= Music in ancient India =

Music in ancient India, can be reproduced from written works dating to the Indian classical period, such as the Nātya Shastra, and through surviving examples of liturgical music such as the hymns of the Samaveda. Musical instruments dating to the prehistoric period have been recovered from archaeological excavations.

==Prehistoric music==
===Archaeological discoveries===
Musical instruments, such as the seven-holed flute and various types of stringed instruments such as ravanahatha, cymbals have been recovered from Indus Valley Civilization archaeological sites. Evidence suggests use of drum or dhol in the Indus Valley Civilization. There have not been a lot of depictions of musical instruments from IVC, but contemporary BMAC civilization which traded with it has archaeological depictions of lyre and many cylinderical drums were also discovered from Indus Valley. A kind of harp is also depicted in the Chalcolithic cave drawings of India along with Gong.

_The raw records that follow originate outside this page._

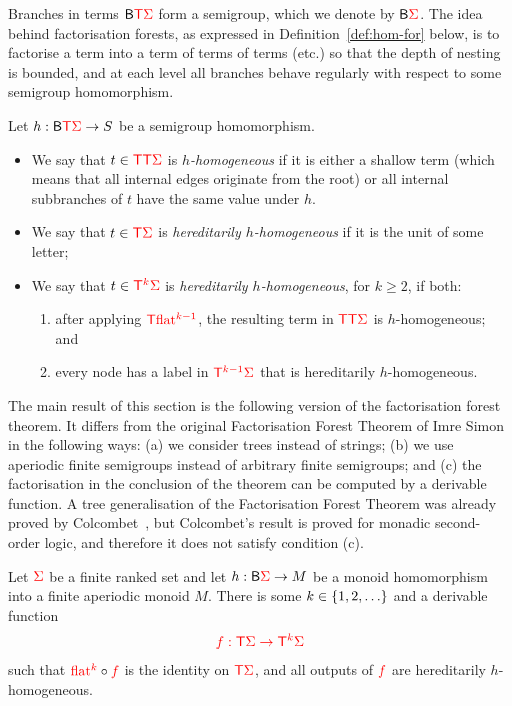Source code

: Branches in  terms $\mathsf{B} {\color{red}{\mathsf T}} {\color{red}{\Sigma}}$  form a semigroup, which we denote by $\mathsf{B} {\color{red}{\Sigma}}$. 
The idea behind factorisation forests, as expressed in Definition~\ref{def:hom-for} below, is to factorise a term into a term of terms of terms (etc.) so that the depth of nesting is bounded, and at each level all branches behave regularly with respect to some semigroup homomorphism. 

\begin{definition}\label{def:hom-for}
    Let $h : \mathsf{B} {\color{red}{\mathsf T}} {\color{red}{\Sigma}} \to S$ be a semigroup homomorphism.
    \begin{itemize}
\item     We say that $t \in {\color{red}{\mathsf T}} {\color{red}{\mathsf T}} {\color{red}{\Sigma}}$ is \emph{$h$-homogeneous} if it is either a shallow term (which means that all internal edges originate from the root) or all internal subbranches of $t$ have the same value under $h$.
\item We say that  $t \in {\color{red}{\mathsf T}} {\color{red}{\Sigma}}$ is \emph{hereditarily $h$-homogeneous} if it is the unit of some letter;
\item We say that  $t \in {\color{red}{\mathsf T}}^{{\color{red}{k}}}  {\color{red}{\Sigma}}$ is \emph{hereditarily $h$-homogeneous}, for $k \ge 2$, if both:
\begin{enumerate}
    \item  after applying ${\color{red}{\mathsf T}} {\color{red}{\mathrm{flat}}}^{{\color{red}{k-1}}}$,   the resulting term in ${\color{red}{\mathsf T}} {\color{red}{\mathsf T}} {\color{red}{\Sigma}}$ is $h$-homogeneous; and 
    \item every node has a label in ${\color{red}{\mathsf T}}^{{\color{red}{k-1}}} {\color{red}{\Sigma}}$ that is hereditarily $h$-homogeneous. 
\end{enumerate}
    \end{itemize}
\end{definition}

The main result of this section is the following version of the factorisation forest theorem. It differs from the original Factorisation Forest Theorem of Imre Simon in the following ways: (a) we consider trees instead of strings; (b) we use aperiodic finite semigroups instead of arbitrary finite semigroups; and (c) the factorisation in the conclusion of the theorem can be computed by a derivable function.  A tree generalisation of the Factorisation Forest Theorem was already proved by Colcombet~\cite[Theorem 1 and Section 3.3]{colcombetCombinatorialTheoremTrees2007}, but Colcombet's result is proved for monadic second-order logic, and therefore it does not satisfy condition (c). 
\begin{theorem}\label{thm:factfor}
    Let ${\color{red}{\Sigma}}$ be a finite ranked set and let $h : \mathsf{B} {\color{red}{\Sigma}} \to M$ be a monoid homomorphism into a finite aperiodic monoid $M$. There is some $k \in \{1,2,\ldots\}$ and a derivable function
    \begin{align*}
        {\color{red}{f : {\color{red}{\mathsf T}}{\color{red}{\Sigma}}\to {\color{red}{\mathsf T}}^k {\color{red}{\Sigma}}}}  
    \end{align*}
such that ${\color{red}{\mathrm{flat}}}^{{\color{red}{k}}} \circ {\color{red}{f}}$ is the identity on ${\color{red}{\mathsf T}} {\color{red}{\Sigma}}$, and  all outputs of  ${\color{red}{f}}$ are hereditarily $h$-homogeneous.
\end{theorem}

There is also evidence of dancing figurines from Indus valley civilization suggesting an established musical tradition. A kind of lithophone has also been discovered from Orissa around 1000 BCE.

===Surviving music===
The Samaveda, one of the ancient core Hindu scriptures known as the Vedas, consists of a collection (samhita) of hymns, portions of hymns and detached verses, all but 75 of which are taken from the Rigveda. They were intended to be sung using melodies called Samagana whose musical forms are indicated. These hymns were sung by Udgatar priests at sacrifices in which the juice of the Soma plant, clarified and mixed with milk and other ingredients, were offered in libation to various deities. This memorization by Hindu priests of the sacred Vedas included up to eleven musical forms of recitation that could be used on the same text.

==Nātya Shastra==

The Nātya Shastra is an ancient Indian treatise on the performing arts, embracing Indian theatre, early Indian classical dance and Indian classical music. It was written between 200 BC and 200 AD, during the classical period of Indian history. This text, which contains 6000 shlokas, is attributed to a muni whose name was Bharata Muni.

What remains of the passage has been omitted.